The presence of Dublin on the other side of the draw needn’t worry Offaly, Westmeath, Kildare or Wexford until they reach a Leinster final . . . and by that time, they’ll be in a Leinster final. Whichever of them are left standing will have at least two provincial championship wins against credible opposition under their belt; the vast expanse of country known as “bonus territory” will be under their command.

Dublin’s domination in Leinster, Mayo’s domination in Connacht and the long-standing duopoly down south can often overpower discussion about weekends like the one just gone. There have been a couple of years recently where the hurling championship seemed weighted down by the presence of Kilkenny – a sense that no game could exist in a Cats-free zone. Every game and every team were seen through the prism of their inevitable defenestration by Kilkenny.

Sometimes context can rob a full-blooded 70 minutes’ competition of its intrinsic merit. All the teams in action last weekend showed up fancying their chances. Last November they all circled May 15th in the diary and said, “we can win that”. That Louth and Carlow played for the chance to meet Meath to decide which one of them loses to Dublin can’t be the sum total of what it was about.

Expectation

Louth won promotion from Division 4 and had the sort of championship draw Louth managers must dream about. A game against a side you’ve already beaten in the league, followed by a derby against a Meath team that might be short on confidence.

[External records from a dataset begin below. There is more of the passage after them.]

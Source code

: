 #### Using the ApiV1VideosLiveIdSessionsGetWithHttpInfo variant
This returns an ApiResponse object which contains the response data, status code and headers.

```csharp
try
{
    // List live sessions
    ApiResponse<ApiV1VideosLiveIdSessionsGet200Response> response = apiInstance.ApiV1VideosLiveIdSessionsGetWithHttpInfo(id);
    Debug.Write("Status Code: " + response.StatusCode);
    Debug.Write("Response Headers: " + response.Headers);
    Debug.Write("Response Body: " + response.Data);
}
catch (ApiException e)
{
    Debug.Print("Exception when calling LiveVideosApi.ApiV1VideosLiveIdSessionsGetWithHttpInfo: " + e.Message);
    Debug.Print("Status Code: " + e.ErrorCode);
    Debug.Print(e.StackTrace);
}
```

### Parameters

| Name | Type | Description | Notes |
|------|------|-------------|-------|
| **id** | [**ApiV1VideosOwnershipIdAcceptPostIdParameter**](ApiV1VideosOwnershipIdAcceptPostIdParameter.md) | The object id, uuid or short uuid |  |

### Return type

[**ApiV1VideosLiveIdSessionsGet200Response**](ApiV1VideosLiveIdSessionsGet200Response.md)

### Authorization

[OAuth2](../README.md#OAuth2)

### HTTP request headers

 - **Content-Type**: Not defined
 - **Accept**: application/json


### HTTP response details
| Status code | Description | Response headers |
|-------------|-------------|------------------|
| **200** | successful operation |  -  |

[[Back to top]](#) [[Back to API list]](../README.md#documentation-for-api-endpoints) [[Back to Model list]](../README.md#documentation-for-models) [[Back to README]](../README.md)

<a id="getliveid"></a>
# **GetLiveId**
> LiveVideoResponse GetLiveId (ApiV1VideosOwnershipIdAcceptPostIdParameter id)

If there’s a hiding from Dublin in their future, they can deal with that when it comes. In the meantime, there’s some fun to be had.

Will we see an All-Ireland winning team this weekend? Probably not, but storylines abound. Kildare lost the Division 3 league final to Clare calamitously but were far too good for that division. Roscommon were the story of February and March but they set out this weekend under pressure to start backing it up when the sun is out.

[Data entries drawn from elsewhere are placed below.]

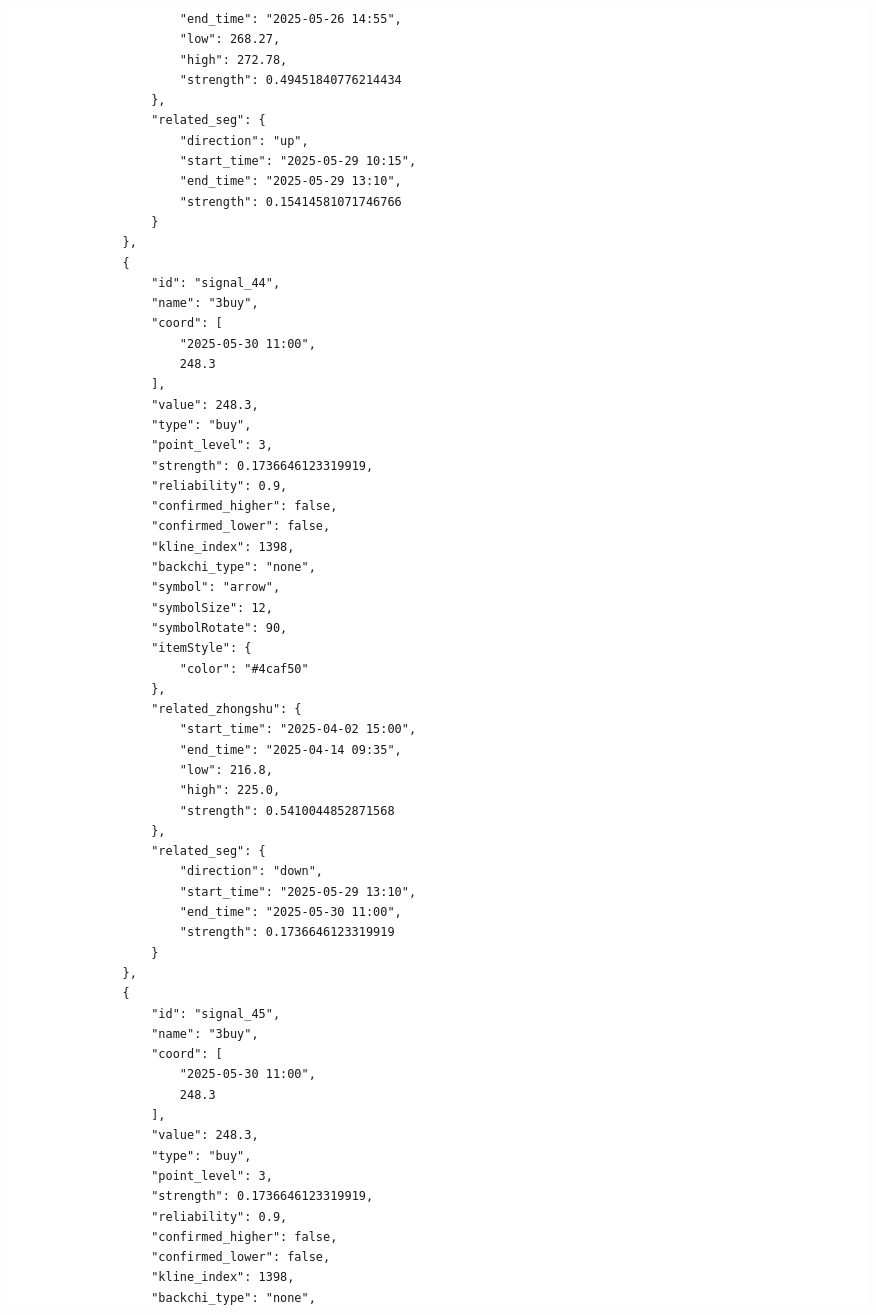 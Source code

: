                             "end_time": "2025-05-26 14:55",
                            "low": 268.27,
                            "high": 272.78,
                            "strength": 0.49451840776214434
                        },
                        "related_seg": {
                            "direction": "up",
                            "start_time": "2025-05-29 10:15",
                            "end_time": "2025-05-29 13:10",
                            "strength": 0.15414581071746766
                        }
                    },
                    {
                        "id": "signal_44",
                        "name": "3buy",
                        "coord": [
                            "2025-05-30 11:00",
                            248.3
                        ],
                        "value": 248.3,
                        "type": "buy",
                        "point_level": 3,
                        "strength": 0.1736646123319919,
                        "reliability": 0.9,
                        "confirmed_higher": false,
                        "confirmed_lower": false,
                        "kline_index": 1398,
                        "backchi_type": "none",
                        "symbol": "arrow",
                        "symbolSize": 12,
                        "symbolRotate": 90,
                        "itemStyle": {
                            "color": "#4caf50"
                        },
                        "related_zhongshu": {
                            "start_time": "2025-04-02 15:00",
                            "end_time": "2025-04-14 09:35",
                            "low": 216.8,
                            "high": 225.0,
                            "strength": 0.5410044852871568
                        },
                        "related_seg": {
                            "direction": "down",
                            "start_time": "2025-05-29 13:10",
                            "end_time": "2025-05-30 11:00",
                            "strength": 0.1736646123319919
                        }
                    },
                    {
                        "id": "signal_45",
                        "name": "3buy",
                        "coord": [
                            "2025-05-30 11:00",
                            248.3
                        ],
                        "value": 248.3,
                        "type": "buy",
                        "point_level": 3,
                        "strength": 0.1736646123319919,
                        "reliability": 0.9,
                        "confirmed_higher": false,
                        "confirmed_lower": false,
                        "kline_index": 1398,
                        "backchi_type": "none",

Derry and Tyrone meet for a fifth time this year already with Mickey Harte suddenly having to deal with expectation again.

Tyrone might be plotting for Dublin, as Jim McGuinness suggested they must in these pages last week. They should be plotting for Dublin because they will aim to beat the teams similar in quality to them and then have a crack at the teams on the level above them.

That’s the same aim that every other team has. It’s just a pity the competition we have that already allows teams to do that most effectively (the league) is disregarded or demeaned by most fans.

We’ll trot out the most en vogue statistic in the GAA again: the 20 provincial titles won in the last five years have been won by just six teams (Mayo and Dublin have won five each, Kerry four, Donegal have won three, Monaghan two and Cork one). But the last few days reminded us that those four trophies, and the Sam Maguire, aren’t the only prizes on offer over the next couple of months: Louth, Laois, Fermanagh and Offaly went a fair way to winning their piece of the GAA summer last weekend.